[Opening Supplied data section]

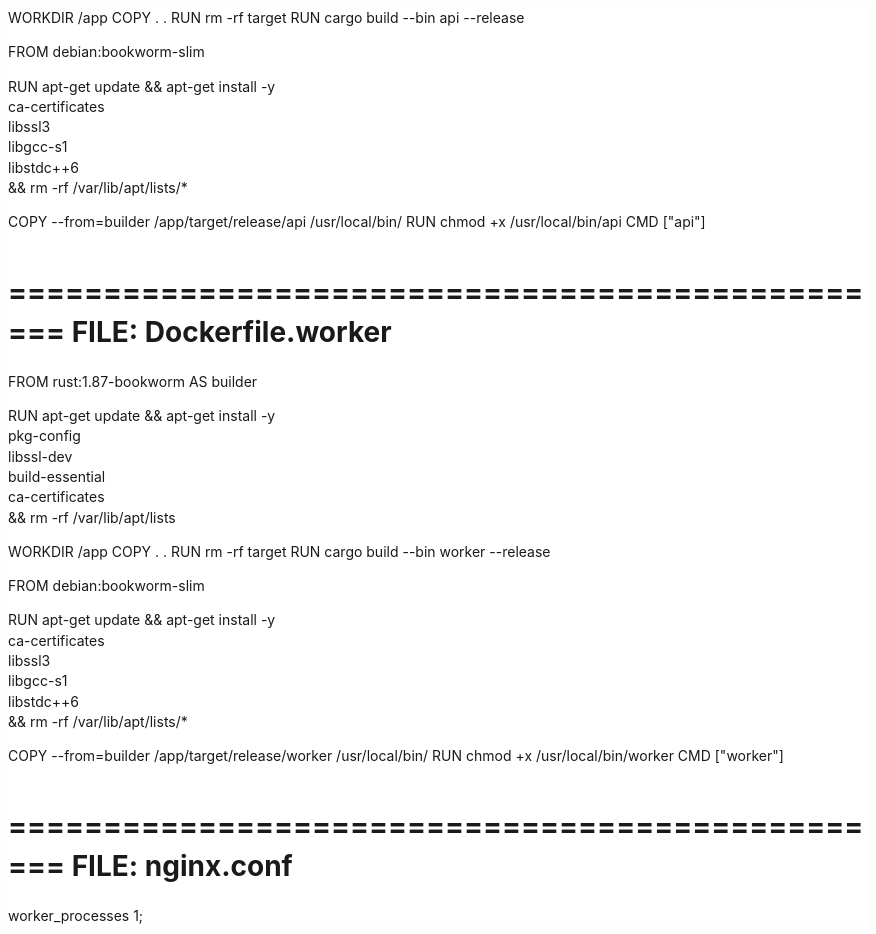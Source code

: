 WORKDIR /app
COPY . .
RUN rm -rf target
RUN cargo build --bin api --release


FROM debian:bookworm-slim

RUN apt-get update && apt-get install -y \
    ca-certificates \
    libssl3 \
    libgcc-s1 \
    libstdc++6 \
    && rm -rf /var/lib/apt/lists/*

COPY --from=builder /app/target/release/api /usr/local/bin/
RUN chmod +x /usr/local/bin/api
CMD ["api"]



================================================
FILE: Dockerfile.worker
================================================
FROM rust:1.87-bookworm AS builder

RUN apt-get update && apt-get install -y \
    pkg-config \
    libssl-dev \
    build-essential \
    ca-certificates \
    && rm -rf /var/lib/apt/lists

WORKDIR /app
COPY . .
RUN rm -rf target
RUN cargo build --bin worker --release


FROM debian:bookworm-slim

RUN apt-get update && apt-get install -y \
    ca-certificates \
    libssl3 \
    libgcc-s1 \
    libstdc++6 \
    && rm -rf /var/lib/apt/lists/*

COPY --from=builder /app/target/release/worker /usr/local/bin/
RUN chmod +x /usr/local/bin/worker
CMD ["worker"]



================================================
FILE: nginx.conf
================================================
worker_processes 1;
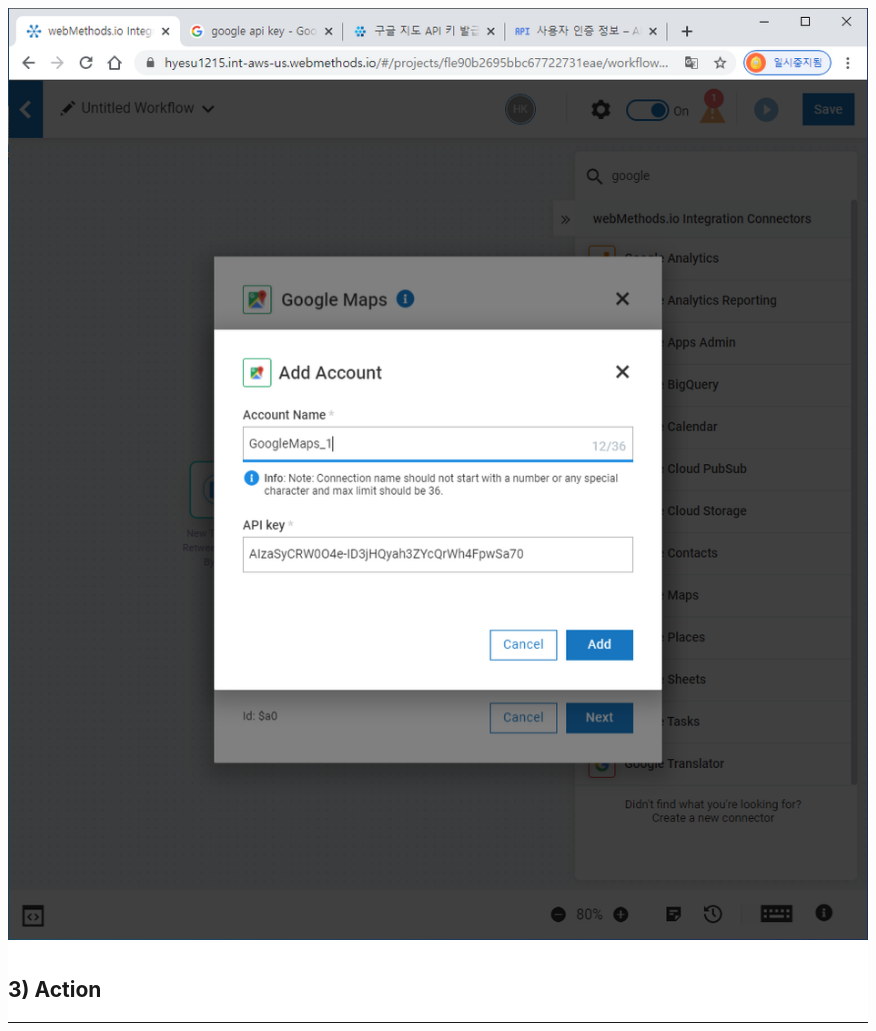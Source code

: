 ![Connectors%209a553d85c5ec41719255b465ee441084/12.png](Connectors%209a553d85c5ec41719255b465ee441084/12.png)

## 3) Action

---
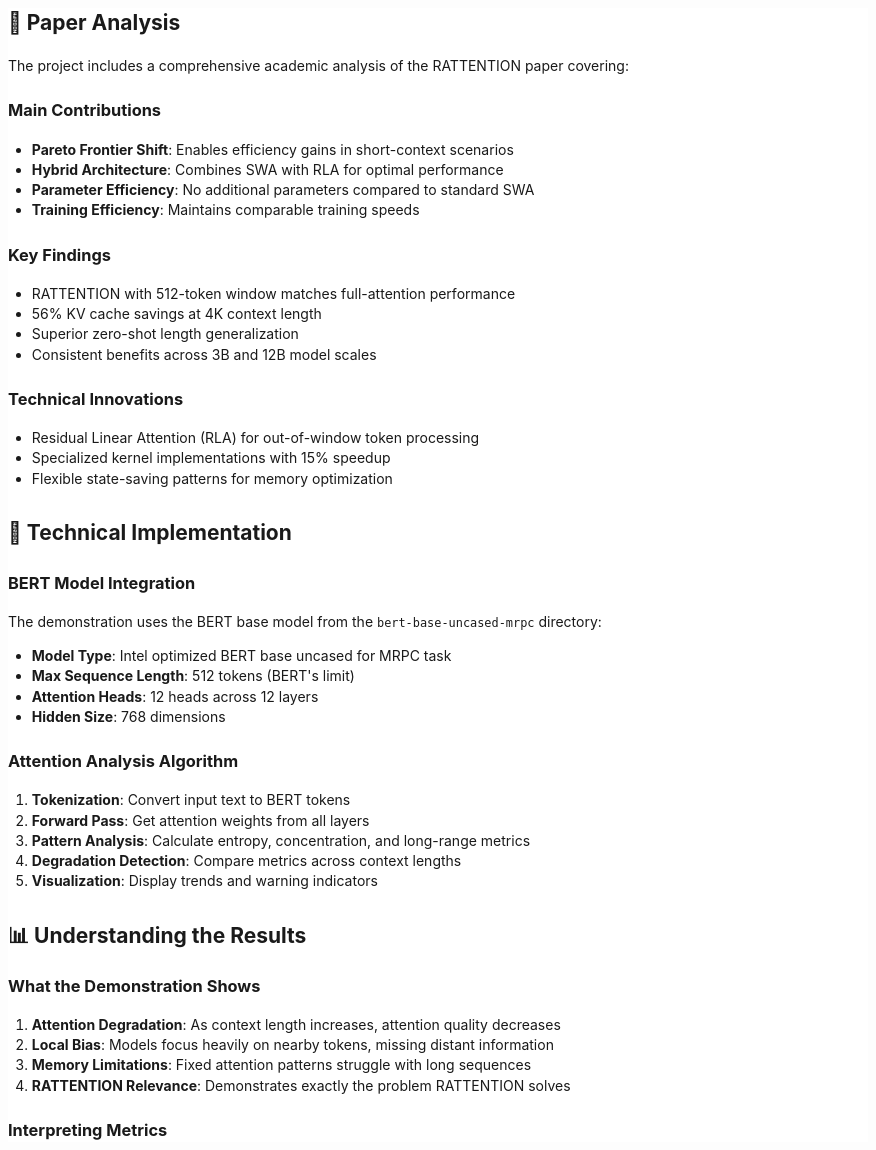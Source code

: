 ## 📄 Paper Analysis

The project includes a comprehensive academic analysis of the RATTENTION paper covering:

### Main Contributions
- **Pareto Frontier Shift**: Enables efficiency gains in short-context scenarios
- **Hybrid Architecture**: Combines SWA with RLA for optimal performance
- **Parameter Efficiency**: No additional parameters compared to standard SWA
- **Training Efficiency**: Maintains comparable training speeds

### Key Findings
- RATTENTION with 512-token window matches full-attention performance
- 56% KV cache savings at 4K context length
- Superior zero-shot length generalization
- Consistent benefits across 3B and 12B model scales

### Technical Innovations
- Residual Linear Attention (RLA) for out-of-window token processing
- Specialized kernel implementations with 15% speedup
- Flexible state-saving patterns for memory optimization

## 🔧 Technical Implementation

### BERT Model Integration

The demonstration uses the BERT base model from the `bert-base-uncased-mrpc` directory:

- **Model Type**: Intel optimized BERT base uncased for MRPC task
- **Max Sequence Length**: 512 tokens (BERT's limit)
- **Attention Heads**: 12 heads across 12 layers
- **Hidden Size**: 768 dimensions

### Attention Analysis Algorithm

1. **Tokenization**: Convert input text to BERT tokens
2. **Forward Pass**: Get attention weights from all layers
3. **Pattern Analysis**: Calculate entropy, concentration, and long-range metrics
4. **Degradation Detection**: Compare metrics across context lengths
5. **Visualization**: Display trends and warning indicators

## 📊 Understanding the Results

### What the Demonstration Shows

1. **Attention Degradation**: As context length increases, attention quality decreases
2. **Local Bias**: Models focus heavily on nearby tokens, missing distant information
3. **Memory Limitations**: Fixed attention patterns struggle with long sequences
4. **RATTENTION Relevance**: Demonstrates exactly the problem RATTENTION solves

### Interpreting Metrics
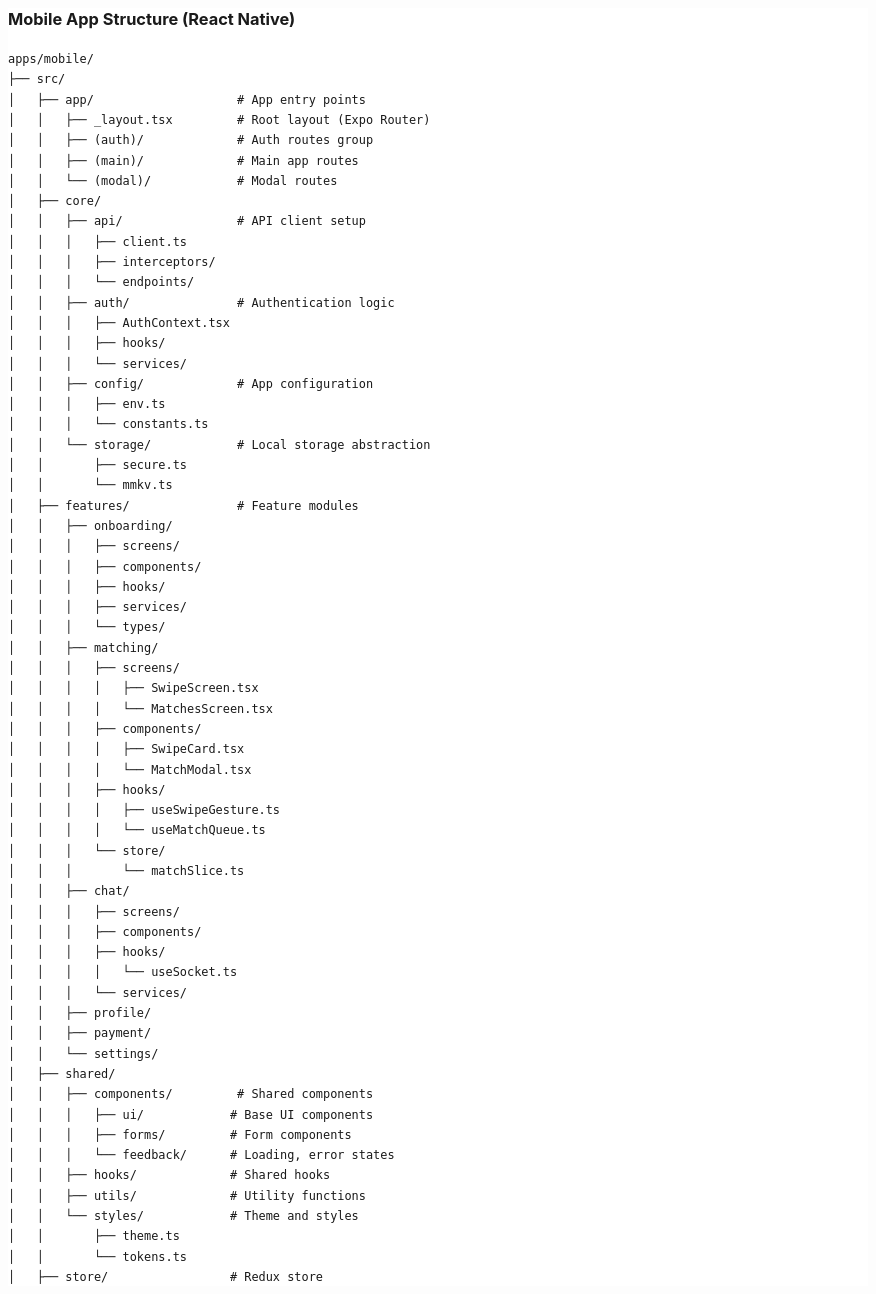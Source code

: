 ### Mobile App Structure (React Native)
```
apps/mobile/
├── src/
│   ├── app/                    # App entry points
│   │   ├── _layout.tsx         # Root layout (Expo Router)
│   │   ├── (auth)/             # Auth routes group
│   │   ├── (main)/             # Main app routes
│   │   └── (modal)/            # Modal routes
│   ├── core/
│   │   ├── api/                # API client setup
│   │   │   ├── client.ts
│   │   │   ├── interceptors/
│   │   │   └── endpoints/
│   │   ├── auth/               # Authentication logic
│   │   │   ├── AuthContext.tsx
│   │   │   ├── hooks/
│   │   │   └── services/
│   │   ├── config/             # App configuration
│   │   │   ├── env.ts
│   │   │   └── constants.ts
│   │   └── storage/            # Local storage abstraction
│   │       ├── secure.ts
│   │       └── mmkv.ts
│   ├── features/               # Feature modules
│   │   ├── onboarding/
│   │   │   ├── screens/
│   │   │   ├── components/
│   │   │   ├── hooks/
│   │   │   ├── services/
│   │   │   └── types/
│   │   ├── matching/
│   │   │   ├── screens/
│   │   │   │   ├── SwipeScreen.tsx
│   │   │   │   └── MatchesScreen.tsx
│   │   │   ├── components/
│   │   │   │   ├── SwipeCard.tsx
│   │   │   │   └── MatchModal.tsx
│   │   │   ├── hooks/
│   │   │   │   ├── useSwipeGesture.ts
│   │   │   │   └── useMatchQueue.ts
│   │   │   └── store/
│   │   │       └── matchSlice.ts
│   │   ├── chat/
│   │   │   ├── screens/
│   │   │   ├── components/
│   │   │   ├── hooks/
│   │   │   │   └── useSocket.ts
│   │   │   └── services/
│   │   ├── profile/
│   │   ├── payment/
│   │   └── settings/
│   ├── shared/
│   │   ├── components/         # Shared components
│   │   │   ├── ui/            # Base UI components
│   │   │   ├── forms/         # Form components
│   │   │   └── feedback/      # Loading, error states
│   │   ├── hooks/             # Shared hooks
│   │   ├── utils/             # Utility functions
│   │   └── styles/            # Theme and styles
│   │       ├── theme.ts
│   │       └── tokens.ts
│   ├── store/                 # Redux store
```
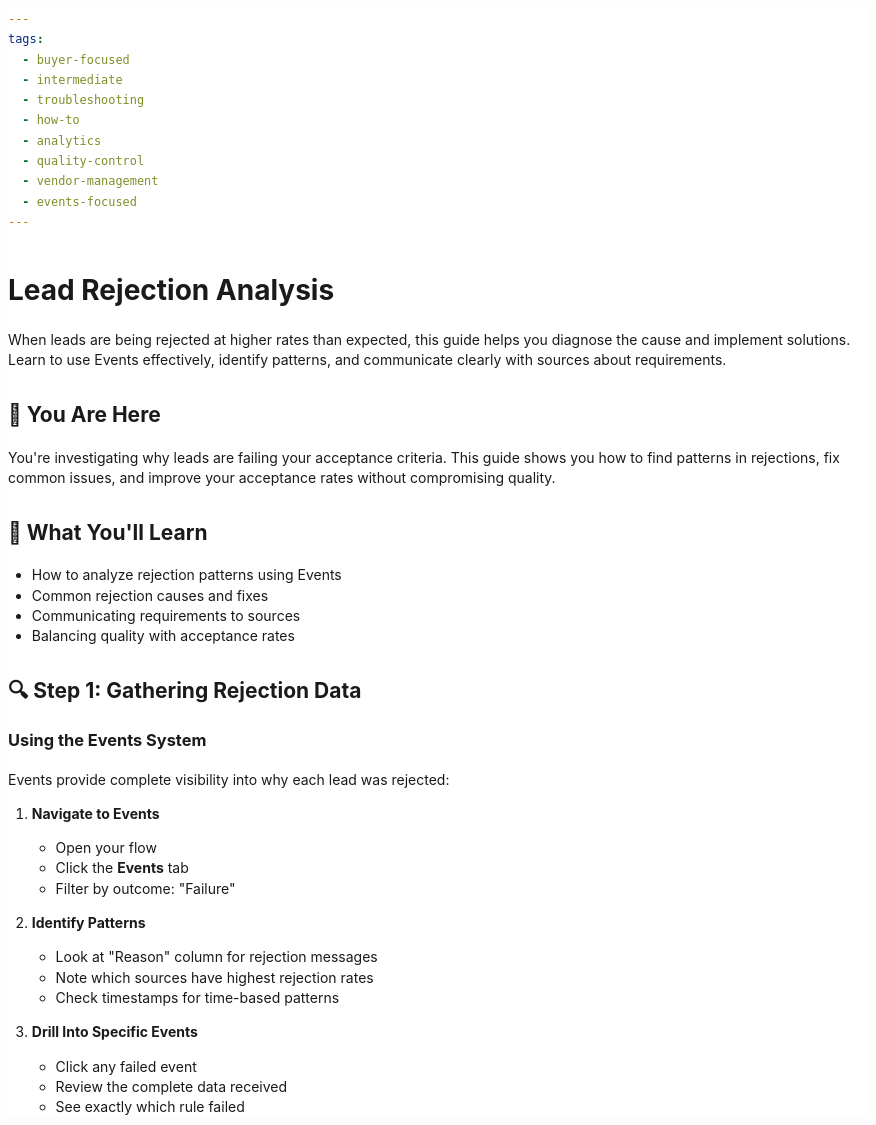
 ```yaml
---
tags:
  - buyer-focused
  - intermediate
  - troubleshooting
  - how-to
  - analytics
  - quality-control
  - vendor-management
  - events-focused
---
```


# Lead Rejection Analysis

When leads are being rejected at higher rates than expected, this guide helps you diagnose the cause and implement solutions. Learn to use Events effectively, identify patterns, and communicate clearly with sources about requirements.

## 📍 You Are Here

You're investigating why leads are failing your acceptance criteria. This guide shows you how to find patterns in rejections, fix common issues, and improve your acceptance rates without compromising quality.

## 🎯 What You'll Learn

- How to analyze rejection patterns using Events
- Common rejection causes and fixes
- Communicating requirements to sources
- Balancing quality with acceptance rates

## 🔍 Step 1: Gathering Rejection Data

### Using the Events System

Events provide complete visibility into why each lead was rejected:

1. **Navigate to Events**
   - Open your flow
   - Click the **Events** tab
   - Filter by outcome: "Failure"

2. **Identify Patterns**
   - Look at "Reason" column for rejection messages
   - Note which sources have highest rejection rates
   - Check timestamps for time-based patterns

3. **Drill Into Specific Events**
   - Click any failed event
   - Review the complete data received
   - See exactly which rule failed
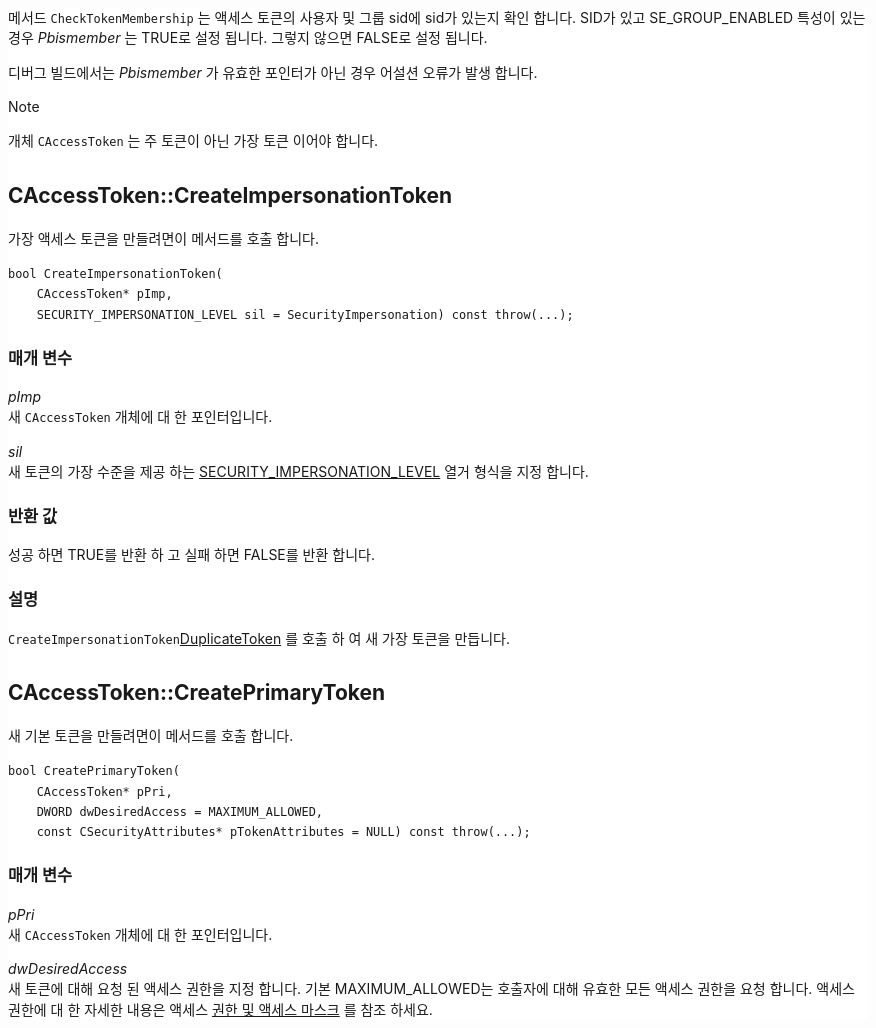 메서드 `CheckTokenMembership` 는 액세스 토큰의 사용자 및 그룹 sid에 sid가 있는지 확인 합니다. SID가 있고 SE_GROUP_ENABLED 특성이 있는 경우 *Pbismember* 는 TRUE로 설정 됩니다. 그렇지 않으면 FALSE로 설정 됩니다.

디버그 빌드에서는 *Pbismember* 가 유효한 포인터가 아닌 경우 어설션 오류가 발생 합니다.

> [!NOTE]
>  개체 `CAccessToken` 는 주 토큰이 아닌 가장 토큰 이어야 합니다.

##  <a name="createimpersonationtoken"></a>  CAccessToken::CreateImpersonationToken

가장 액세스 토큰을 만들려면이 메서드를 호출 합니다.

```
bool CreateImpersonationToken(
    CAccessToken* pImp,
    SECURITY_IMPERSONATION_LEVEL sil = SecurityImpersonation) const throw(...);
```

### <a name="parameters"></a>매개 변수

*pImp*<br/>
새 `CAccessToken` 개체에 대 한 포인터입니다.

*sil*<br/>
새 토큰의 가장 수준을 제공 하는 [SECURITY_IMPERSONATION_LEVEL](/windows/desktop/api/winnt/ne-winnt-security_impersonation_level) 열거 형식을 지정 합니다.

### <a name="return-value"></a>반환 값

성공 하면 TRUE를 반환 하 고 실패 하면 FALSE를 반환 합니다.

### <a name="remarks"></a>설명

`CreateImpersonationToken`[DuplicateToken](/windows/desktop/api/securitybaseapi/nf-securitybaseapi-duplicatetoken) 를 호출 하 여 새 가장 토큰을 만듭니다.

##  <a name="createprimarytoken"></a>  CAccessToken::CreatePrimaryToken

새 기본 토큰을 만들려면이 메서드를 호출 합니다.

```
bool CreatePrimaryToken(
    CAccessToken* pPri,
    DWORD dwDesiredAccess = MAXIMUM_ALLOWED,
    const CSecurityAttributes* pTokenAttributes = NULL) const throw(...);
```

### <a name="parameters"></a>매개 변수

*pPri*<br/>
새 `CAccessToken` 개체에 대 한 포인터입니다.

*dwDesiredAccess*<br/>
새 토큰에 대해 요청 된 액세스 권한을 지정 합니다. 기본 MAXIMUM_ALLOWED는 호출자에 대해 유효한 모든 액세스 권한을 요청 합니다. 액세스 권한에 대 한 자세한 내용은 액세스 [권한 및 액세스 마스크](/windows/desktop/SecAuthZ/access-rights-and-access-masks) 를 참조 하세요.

[Closing Supplied data section]

**The problem**. Look through the records above for the string "만들려면이", then copy every line that has it.

**Task output**.
가장 액세스 토큰을 만들려면이 메서드를 호출 합니다.
새 기본 토큰을 만들려면이 메서드를 호출 합니다.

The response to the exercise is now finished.